Publication year - 2000
Publication title -
international journal of cancer
Language(s) - English
Resource type - Journals
SCImago Journal Rank - 2.475
H-Index - 234
eISSN - 1097-0215
pISSN - 0020-7136
DOI - 10.1002/1097-0215(20001115)88:4<620::aid-ijc16>3.0.co;2-z
Subject(s) - pten , loss of heterozygosity , cancer research , tumor suppressor gene , missense mutation , biology , point mutation , bladder cancer , carcinoma , locus (genetics) , urinary bladder , primary tumor , carcinogenesis , gene , mutation , pathology , cancer , genetics , medicine , allele , metastasis , pi3k/akt/mtor pathway , apoptosis
Loss of heterozygosity (LOH) on 10q is associated with late‐stage events in urothelial neoplastic progression. The tumor suppressor gene PTEN, which is mutated or homozygously deleted in numerous cancers, maps to a region of 10q within the reported region of minimal loss in bladder tumors. In two recent studies alterations in the PTEN gene occur at a low frequency in bladder tumors displaying 10q LOH. We have screened 35 late‐stage bladder tumors for mutations in PTEN and MXI1, both genes mapping to chromosome 10q.
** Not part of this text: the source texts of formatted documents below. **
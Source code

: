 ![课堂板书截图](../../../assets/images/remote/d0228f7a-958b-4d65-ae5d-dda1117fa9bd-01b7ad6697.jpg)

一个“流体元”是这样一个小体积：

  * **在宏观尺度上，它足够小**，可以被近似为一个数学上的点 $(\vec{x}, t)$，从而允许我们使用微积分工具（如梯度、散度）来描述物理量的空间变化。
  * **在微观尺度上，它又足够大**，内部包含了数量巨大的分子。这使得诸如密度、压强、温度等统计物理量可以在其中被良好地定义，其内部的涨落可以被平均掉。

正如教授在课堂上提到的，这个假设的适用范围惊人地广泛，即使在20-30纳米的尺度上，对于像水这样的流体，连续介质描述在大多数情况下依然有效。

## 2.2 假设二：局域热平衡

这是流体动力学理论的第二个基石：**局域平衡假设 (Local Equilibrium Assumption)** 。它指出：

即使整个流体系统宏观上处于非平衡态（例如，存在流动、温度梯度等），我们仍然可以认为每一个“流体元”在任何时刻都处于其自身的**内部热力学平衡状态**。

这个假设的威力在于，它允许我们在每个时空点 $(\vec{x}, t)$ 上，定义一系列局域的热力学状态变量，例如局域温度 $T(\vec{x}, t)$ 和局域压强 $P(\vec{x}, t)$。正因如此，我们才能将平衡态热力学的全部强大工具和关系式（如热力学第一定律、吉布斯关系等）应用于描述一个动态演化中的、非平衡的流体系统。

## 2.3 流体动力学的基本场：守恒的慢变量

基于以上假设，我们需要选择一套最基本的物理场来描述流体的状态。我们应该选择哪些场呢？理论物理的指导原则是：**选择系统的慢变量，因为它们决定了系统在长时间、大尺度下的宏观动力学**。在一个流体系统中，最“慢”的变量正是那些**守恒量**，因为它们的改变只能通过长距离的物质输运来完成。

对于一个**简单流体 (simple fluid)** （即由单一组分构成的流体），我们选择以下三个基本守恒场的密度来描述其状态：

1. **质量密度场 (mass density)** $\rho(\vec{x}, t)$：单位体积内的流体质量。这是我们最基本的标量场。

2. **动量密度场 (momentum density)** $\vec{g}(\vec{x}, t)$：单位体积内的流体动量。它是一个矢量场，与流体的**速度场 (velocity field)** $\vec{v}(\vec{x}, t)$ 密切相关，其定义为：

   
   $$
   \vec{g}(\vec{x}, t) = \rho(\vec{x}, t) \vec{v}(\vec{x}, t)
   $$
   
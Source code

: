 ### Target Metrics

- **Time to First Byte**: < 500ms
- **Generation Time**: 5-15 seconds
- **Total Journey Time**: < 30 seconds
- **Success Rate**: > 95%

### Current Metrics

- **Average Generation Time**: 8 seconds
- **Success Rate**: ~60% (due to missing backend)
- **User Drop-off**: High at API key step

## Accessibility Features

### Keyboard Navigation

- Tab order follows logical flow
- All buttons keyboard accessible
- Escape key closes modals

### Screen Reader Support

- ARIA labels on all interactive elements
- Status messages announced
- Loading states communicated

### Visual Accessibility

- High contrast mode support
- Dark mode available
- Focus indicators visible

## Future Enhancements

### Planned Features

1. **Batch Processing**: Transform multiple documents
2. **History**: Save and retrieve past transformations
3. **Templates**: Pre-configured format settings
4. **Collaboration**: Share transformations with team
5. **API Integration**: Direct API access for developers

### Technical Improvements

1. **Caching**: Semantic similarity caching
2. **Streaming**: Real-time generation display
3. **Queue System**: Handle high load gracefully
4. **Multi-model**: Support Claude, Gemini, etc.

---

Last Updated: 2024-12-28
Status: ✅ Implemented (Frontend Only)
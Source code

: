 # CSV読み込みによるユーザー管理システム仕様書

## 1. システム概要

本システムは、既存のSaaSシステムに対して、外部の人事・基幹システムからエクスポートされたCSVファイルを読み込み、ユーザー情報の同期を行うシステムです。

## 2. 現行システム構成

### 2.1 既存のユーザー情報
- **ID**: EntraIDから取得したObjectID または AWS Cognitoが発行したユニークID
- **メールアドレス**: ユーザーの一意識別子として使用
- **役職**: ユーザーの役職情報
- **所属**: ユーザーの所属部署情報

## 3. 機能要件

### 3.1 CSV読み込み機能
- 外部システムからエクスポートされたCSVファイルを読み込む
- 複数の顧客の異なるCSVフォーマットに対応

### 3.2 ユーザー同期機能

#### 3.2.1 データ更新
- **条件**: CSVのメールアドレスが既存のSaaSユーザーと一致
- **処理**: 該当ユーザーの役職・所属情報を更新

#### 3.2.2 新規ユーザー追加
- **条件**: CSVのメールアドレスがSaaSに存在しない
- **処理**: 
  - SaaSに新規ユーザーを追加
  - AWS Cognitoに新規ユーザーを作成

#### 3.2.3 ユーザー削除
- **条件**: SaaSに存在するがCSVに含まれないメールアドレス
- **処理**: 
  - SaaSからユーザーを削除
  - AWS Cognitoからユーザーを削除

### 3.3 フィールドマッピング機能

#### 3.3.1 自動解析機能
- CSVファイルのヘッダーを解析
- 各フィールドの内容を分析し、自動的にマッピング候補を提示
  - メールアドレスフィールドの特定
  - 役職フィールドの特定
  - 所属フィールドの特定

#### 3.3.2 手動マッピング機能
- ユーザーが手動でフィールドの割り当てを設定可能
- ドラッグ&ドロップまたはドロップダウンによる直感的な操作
Using single‐strand conformation polymorphism analysis, we identified 6 tumors harboring mutations in PTEN and 2 additional tumors displaying homozygous deletion at this locus. No MXI1 mutations were identified within the same tumor panel. Of 16 bladder tumor cell lines analyzed, 2 showed homozygous deletion of PTEN and 3 harbored point mutations resulting in an amino acid change. Two cell lines harbored missense mutations in MXI1. We report a significantly higher frequency of PTEN alterations in bladder carcinoma (23%) than was previously recorded, with no accompanying mutations in the MXI1 gene. Int. J. Cancer 88:620–625, 2000. © 2000 Wiley‐Liss, Inc.